Not Xi’s Protégé: Mentor-protégé relationships in the CCP are cultivated through the mentor overseeing their protégé’s promotion. Going by this benchmark, Xi and Chen were never mentor and protégé.
Xi and Chen had a working relationship in Zhejiang Province from 2002 to 2007. However, Chen was promoted to Zhejiang propaganda chief before Xi headed Zhejiang. In addition, provincial-level appointments are made by the CCP Organization Department, and Xi couldn’t have influenced Chen’s promotion even if he wanted to.

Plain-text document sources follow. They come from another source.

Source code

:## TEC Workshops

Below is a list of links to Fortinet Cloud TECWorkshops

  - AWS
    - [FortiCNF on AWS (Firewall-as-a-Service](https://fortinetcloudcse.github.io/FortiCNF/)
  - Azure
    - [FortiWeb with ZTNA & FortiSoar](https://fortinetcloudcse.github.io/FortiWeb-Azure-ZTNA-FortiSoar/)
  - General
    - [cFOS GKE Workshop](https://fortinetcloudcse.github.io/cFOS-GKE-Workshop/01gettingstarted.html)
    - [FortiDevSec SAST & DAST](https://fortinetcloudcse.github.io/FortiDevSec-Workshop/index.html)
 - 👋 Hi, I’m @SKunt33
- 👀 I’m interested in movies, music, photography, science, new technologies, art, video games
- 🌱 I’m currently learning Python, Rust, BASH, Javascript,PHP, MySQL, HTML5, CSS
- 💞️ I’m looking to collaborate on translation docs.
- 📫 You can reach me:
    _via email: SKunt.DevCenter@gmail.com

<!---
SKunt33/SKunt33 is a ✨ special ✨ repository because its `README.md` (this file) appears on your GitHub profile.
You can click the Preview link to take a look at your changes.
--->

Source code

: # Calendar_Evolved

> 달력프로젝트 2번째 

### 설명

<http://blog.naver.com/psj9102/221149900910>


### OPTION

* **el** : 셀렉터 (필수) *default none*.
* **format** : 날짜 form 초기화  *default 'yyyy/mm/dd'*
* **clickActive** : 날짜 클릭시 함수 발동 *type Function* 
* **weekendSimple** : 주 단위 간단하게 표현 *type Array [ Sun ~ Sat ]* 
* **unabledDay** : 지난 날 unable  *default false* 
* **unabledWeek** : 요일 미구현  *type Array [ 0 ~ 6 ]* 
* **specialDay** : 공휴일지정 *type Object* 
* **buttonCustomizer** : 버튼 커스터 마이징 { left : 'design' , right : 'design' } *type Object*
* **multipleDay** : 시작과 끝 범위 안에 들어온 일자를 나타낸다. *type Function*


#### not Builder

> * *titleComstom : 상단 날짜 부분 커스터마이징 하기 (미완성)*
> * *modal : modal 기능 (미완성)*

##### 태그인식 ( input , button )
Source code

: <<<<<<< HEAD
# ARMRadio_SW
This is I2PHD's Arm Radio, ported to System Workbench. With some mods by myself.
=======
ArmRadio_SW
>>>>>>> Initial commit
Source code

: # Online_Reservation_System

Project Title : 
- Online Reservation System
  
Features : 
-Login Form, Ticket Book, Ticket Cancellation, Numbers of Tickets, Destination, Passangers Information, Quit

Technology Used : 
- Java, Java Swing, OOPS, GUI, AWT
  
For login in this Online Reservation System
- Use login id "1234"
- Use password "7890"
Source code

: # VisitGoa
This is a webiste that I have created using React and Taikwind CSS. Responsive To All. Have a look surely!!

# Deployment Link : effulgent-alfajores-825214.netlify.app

Chen’s promotion during Xi’s time as CCP General Secretary is the result of circumstance rather than the establishing of a mentor-protégé relationship. After Xi moved Zhao Kezhi to replace purged Hebei chief Zhou Benshun in 2015, there were very few candidates left to fill the vacancy. As a result, Chen became Guizhou chief. A similar scenario brought about Chen’s promotion in July when Sun Zhengcai was purged by Xi.
Guizhou’s achievements: Guizhou became one of China’s fastest growing regions in recent years owing to its competitive big data industry, an area that Chen Min’er oversaw but did not engineer.
In May 2017, Xi promoted then technocrat chief of Guiyang, Chen Gang (no relation to Chen Min’er), to deputy mayor of Hebei and Party secretary of the Xiong’an New Area. Xi then tasked Chen with growing the region’s big data industry. Even though Chen Min’er headed Guizhou’s big data decision-making body, it was Chen Gang who made the most contribution to the development of the industry.
Not grooming a successor: Xi’s successful power consolidation at the 19th Congress is prime proof that he is seeking at least a third term in office. There is little reason for Xi to be nurturing future challengers to his authority.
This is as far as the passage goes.